(Beginning of DATA FOR THIS EXERCISE)
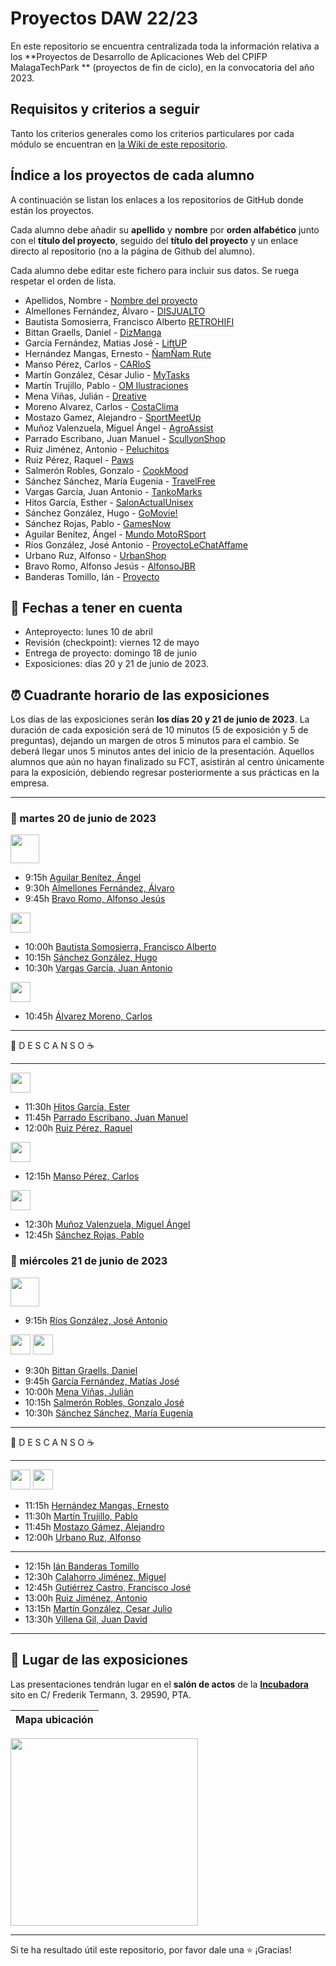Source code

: # Proyectos DAW 22/23

En este repositorio se encuentra centralizada toda la información relativa a los **Proyectos de Desarrollo de Aplicaciones Web del CPIFP MalagaTechPark ** (proyectos de fin de ciclo), en la convocatoria del año 2023.

## Requisitos y criterios a seguir

Tanto los criterios generales como los criterios particulares por cada módulo se encuentran en [la Wiki de este repositorio](https://github.com/MalagaTechPark/2daw-tfc-2223/wiki).

## Índice a los proyectos de cada alumno

A continuación se listan los enlaces a los repositorios de GitHub donde están los proyectos. 

Cada alumno debe añadir su **apellido** y **nombre** por **orden alfabético** junto con el **título del proyecto**, seguido del **título del proyecto** y un enlace directo al repositorio (no a la página de Github del alumno). 

Cada alumno debe editar este fichero para incluir sus datos. Se ruega respetar el orden de lista.

* Apellidos, Nombre - [Nombre del proyecto](https://github.com/nombre_del_repositorio)
* Almellones Fernández, Álvaro - [DISJUALTO](https://github.com/aalmfer2001/proyectoFinal)
* Bautista Somosierra, Francisco Alberto [RETROHIFI](https://github.com/FranciscoBautistaSomo/proyectoFinal2DAW)
* Bittan Graells, Daniel - [DizManga](https://github.com/DanyBittan/DizManga)
* García Fernández, Matias José - [LiftUP](https://github.com/matgarfer499/LiftUp)
* Hernández Mangas, Ernesto - [ÑamÑam Rute](https://github.com/ehm4/ProyectoFinalDawErnesto)
* Manso Pérez, Carlos - [CARloS](https://github.com/CarlosMansoPerez/ProyectoCARloS)
* Martín González, César Julio - [MyTasks](https://github.com/cesarjulio19/MyTasks)
* Martín Trujillo, Pablo - [OM Ilustraciones](https://github.com/PabloMartinTrujillo/OM-Ilustraciones)
* Mena Viñas, Julián - [Dreative](https://github.com/julianmenav/proyecto-final)
* Moreno Alvarez, Carlos - [CostaClima](https://github.com/carlosalvarez13/ProyectoFinal)
* Mostazo Gamez, Alejandro - [SportMeetUp](https://github.com/AlejandroMostazo/Proyecto_final_DAW)
* Muñoz Valenzuela, Miguel Ángel - [AgroAssist](https://github.com/miguelmunval/ProyectoFinal)
* Parrado Escribano, Juan Manuel - [ScullyonShop](https://github.com/juanmaparrado/ScullyonBrand_TFG.git)
* Ruiz Jiménez, Antonio -  [Peluchitos](https://github.com/rjantonio/Peluchitos)
* Ruiz Pérez, Raquel - [Paws](https://github.com/RaquelRuiz4/ProyectoPAWS)
* Salmerón Robles, Gonzalo - [CookMood](https://github.com/gonzalosalmeron/cookmood)
* Sánchez Sánchez, María Eugenia - [TravelFree](https://github.com/mariasnchez/travelFree)
* Vargas García, Juan Antonio - [TankoMarks](https://github.com/juanantoniovargar/TankoMarks)
* Hitos García, Esther - [SalonActualUnisex](https://github.com/hitos-esther/SalonActualUnisex)
* Sánchez González, Hugo - [GoMovie!](https://github.com/hugosanchezg/proyectoFinalDAW)
* Sánchez Rojas, Pablo - [GamesNow](https://github.com/psanroj268/GamesNow2)
* Aguilar Benítez, Ángel - [Mundo MotoRSport](https://github.com/AngelAguben/MundoMotoRSport)
* Ríos González, José Antonio - [ProyectoLeChatAffame](https://github.com/JoseAntonioRiosGonzalez/ProyectoLeChatAffame)
* Urbano Ruz, Alfonso - [UrbanShop](https://github.com/aUrbano24/ProyectoFinal---2022-2023)
* Bravo Romo, Alfonso Jesús - [AlfonsoJBR](https://github.com/AlfonsoJBR)
* Banderas Tomillo, Ián - [Proyecto](https://github.com/ianbanderas/ProjectoDAW/tree/main)


## 📝 Fechas a tener en cuenta
* Anteproyecto: lunes 10 de abril
* Revisión (checkpoint): viernes 12 de mayo
* Entrega de proyecto: domingo 18 de junio
* Exposiciones: días 20 y 21 de junio de 2023.


## ⏰ Cuadrante horario de las exposiciones

Los días de las exposiciones serán **los días 20 y 21 de junio de 2023**. La duración de cada exposición será de 10 minutos (5 de exposición y 5 de preguntas), dejando un margen de otros 5 minutos para el cambio. Se deberá llegar unos 5 minutos antes del inicio de la presentación. Aquellos alumnos que aún no hayan finalizado su FCT, asistirán al centro únicamente para la exposición, debiendo regresar posteriormente a sus prácticas en la empresa.

<hr>

### :calendar: martes 20 de junio de 2023

<img height="46px" src="https://1000marcas.net/wp-content/uploads/2021/06/Accenture-logo.png">

* 9:15h [Aguilar Benítez, Ángel ]()
* 9:30h [Almellones Fernández, Álvaro]()
* 9:45h [Bravo Romo, Alfonso Jesús]()

<img height="32px" src="https://aecconsultoras.com/wp-content/uploads/2020/01/logo-asociados-viewnext.jpg">

* 10:00h [Bautista Somosierra, Francisco Alberto]()
* 10:15h [Sánchez González, Hugo]()
* 10:30h [Vargas García, Juan Antonio]()

<img height="32px" src="https://summa.io/wp-content/uploads/2015/03/summa-logo-black1.png">

* 10:45h [Álvarez Moreno, Carlos]()

<hr>

 🥪 D E S C A N S O ☕

<hr>

<img height="32px" src="https://dhvtechnology.com/wp-content/uploads/2020/01/dhv-logo.png">

* 11:30h [Hitos García, Ester]()
* 11:45h [Parrado Escribano, Juan Manuel]()
* 12:00h [Ruiz Pérez, Raquel]()

<img height="32px" src="https://media.licdn.com/dms/image/C4D0BAQGBI3J90bpq1g/company-logo_200_200/0/1519884109143?e=2147483647&v=beta&t=DkP_5WVKc-FKO2B3drPuP5cSF214T_CZCrxODVuFg0s">

* 12:15h [Manso Pérez, Carlos]()

<img height="32px" src="https://www.opplus.es/images/logo@2x.png">

* 12:30h [Muñoz Valenzuela, Miguel Ángel]()
* 12:45h [Sánchez Rojas, Pablo]()

### :calendar: miércoles 21 de junio de 2023

<img height="46px" src="https://fp.iescampanillas.com/wp-content/uploads/2022/03/FPIC_Logo_single-e1648640356832.png">

* 9:15h [Ríos González, José Antonio ]()


<img height="32px" src="https://www.uc3m.es/ss/Satellite?blobcol=urldata&blobkey=id&blobtable=MungoBlobs&blobwhere=1371551642256&ssbinary=true">
<img height="32px" src="https://static.wixstatic.com/media/fd3de2_7a75c5a8ae22452b97679e70ce3a539a~mv2.jpg/v1/fill/w_640,h_490,al_c,q_80,usm_0.66_1.00_0.01,enc_auto/fd3de2_7a75c5a8ae22452b97679e70ce3a539a~mv2.jpg">

* 9:30h [Bittan Graells, Daniel]()
* 9:45h [García Fernández, Matías José]()
* 10:00h [Mena Viñas, Julián]()
* 10:15h [Salmerón Robles, Gonzalo José]()
* 10:30h [Sánchez Sánchez, María Eugenia]()

<hr>

 🥪 D E S C A N S O ☕

<hr>

<img height="32px" src="https://www.uc3m.es/ss/Satellite?blobcol=urldata&blobkey=id&blobtable=MungoBlobs&blobwhere=1371551642256&ssbinary=true">
<img height="32px" src="https://logowik.com/content/uploads/images/setubal-municipio-participado6590.logowik.com.webp">


* 11:15h [Hernández Mangas, Ernesto]()
* 11:30h [Martín Trujillo, Pablo]()
* 11:45h [Mostazo Gámez, Alejandro]()
* 12:00h [Urbano Ruz, Alfonso]()
<hr>

* 12:15h [Ián Banderas Tomillo]()
* 12:30h [Calahorro Jiménez, Miguel]()
* 12:45h [Gutiérrez Castro, Francisco José]()
* 13:00h [Ruiz Jiménez, Antonio]()
* 13:15h [Martín González, Cesar Julio]()
* 13:30h [Villena Gil, Juan David]()


<hr>

## :school: Lugar de las exposiciones

Las presentaciones tendrán lugar en el **salón de actos** de la [**Incubadora**](https://goo.gl/maps/VGMpWnnpCZJQbP21A) sito en C/ Frederik Termann, 3. 29590, PTA.

Mapa ubicación             | 
:-------------------------:|
<a href="https://goo.gl/maps/VGMpWnnpCZJQbP21A" target="_blank"><img src="https://github.com/IESCampanillas/proyectos-dam-2021/blob/master/IESCFP_mapa_ubicacion.png" width="300" /></a> 


<hr>

Si te ha resultado útil este repositorio, por favor dale una :star: ¡Gracias!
(End of DATA FOR THIS EXERCISE)
= WHAT YOU HAVE TO DO =
Please transcribe exactly the lines above from the line that has "[Ruiz Jiménez, Antonio]()" up to and including the line that has "Las presentaciones tendrán"; no other line belongs in the answer.

= SOLUTION FOR THIS TASK =
* 13:00h [Ruiz Jiménez, Antonio]()
* 13:15h [Martín González, Cesar Julio]()
* 13:30h [Villena Gil, Juan David]()


<hr>

## :school: Lugar de las exposiciones

Las presentaciones tendrán lugar en el **salón de actos** de la [**Incubadora**](https://goo.gl/maps/VGMpWnnpCZJQbP21A) sito en C/ Frederik Termann, 3. 29590, PTA.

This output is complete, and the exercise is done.